Gov. Mark Dayton said Wednesday he is open to calling a special legislative session in early June if legislative leaders agree to his terms for bringing legislators back to St. Paul.
"I am going to take the weekend to think about what requirements I would have to call a special session," Dayton said at a news conference. "I am open to it, but I have my own requirements."
Legislative leaders have asked Dayton to call a special session after a last-ditch $1 billion statewide public works and transportation package imploded in the final minutes of the session, which ended at midnight Sunday. The failure to pass the measure doomed new buildings, roads and bridge improvements in nearly every corner of the state — projects that local officials and residents have counted on and often have spent years lobbying for.
The governor said that he didn't want to start negotiating his terms in public, but that he is adamant that any agreement must include a new building for health sciences at the University of Minnesota. Dayton had spent the 11-week session insisting that $66 million for the project was a top priority. In the end, legislative leaders left out the money for the building in their last-minute proposal.
Dayton said House Speaker Kurt Daudt, R-Crown, told him there wasn't room in the $1 billion spending package for the U building.

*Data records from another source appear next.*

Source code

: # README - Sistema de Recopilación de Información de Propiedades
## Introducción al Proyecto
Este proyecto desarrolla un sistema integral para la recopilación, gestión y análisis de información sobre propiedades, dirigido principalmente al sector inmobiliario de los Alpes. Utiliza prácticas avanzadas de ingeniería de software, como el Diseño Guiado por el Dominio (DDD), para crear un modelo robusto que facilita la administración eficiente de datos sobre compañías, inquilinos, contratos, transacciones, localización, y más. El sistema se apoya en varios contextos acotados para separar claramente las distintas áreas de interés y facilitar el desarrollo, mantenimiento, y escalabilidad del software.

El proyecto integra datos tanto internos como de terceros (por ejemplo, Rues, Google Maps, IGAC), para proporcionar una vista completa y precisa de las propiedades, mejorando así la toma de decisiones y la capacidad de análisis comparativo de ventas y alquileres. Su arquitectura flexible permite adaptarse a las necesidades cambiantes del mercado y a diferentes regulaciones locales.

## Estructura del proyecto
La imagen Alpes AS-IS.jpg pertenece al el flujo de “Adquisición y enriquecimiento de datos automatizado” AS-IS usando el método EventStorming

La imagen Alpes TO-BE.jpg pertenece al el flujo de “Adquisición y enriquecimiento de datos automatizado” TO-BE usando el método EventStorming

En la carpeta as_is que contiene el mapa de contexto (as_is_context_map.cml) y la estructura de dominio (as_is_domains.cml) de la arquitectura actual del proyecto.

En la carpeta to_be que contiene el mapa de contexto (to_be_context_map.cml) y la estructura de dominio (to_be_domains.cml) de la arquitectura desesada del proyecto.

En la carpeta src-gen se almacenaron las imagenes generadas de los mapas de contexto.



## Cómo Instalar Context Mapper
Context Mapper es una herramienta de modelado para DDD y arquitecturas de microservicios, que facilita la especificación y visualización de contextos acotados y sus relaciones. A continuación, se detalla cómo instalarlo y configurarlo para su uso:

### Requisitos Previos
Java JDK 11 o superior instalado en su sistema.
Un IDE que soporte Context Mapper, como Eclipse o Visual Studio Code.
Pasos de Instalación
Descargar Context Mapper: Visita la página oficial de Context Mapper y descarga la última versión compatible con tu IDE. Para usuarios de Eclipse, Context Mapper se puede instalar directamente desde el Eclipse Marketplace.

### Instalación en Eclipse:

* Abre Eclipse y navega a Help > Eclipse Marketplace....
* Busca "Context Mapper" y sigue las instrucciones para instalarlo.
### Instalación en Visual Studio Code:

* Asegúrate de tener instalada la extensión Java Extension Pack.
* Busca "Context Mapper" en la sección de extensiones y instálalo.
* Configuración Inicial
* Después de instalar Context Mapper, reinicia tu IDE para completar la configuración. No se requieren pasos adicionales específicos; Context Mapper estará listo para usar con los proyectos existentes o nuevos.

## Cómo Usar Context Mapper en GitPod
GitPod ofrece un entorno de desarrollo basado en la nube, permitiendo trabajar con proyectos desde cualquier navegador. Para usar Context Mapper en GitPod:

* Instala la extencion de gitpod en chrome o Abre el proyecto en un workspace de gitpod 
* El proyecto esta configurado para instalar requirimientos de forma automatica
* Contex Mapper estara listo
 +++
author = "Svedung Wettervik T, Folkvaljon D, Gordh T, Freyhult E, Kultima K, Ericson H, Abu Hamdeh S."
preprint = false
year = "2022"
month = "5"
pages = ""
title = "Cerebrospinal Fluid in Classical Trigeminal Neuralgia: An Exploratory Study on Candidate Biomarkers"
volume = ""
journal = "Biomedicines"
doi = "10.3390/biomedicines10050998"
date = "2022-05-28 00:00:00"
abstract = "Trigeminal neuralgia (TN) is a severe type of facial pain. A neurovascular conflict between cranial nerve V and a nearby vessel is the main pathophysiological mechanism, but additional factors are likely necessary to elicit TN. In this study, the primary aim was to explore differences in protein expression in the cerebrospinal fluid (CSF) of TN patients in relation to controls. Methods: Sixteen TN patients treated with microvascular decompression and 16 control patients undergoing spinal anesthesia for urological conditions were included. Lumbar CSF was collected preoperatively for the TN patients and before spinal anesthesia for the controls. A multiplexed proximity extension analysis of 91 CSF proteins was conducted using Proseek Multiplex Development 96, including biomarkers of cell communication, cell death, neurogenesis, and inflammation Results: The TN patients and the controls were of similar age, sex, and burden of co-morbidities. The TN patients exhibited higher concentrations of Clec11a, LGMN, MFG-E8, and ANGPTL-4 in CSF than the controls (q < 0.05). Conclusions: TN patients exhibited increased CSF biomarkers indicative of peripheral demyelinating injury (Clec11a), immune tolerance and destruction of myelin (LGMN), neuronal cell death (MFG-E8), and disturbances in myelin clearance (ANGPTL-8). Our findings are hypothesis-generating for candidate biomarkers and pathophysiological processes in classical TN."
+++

But with Dayton's newfound political leverage, the building is back in play. "We'll deal with that in its own good time," the governor said.
Only Dayton can call a special session, but legislators decide when it ends, which is why governors and legislators frequently make ironclad agreements on the terms of a special session. The governor said he plans to send a letter to legislative leaders outlining his requirements for a special session early next week.
Light rail a sticking point
Daudt and other GOP leaders on Wednesday issued their call for a special session at a news conference at Hwy. 12 in Maple Plain, a stretch of highway that would have received $15 million for safety upgrades in the failed bill.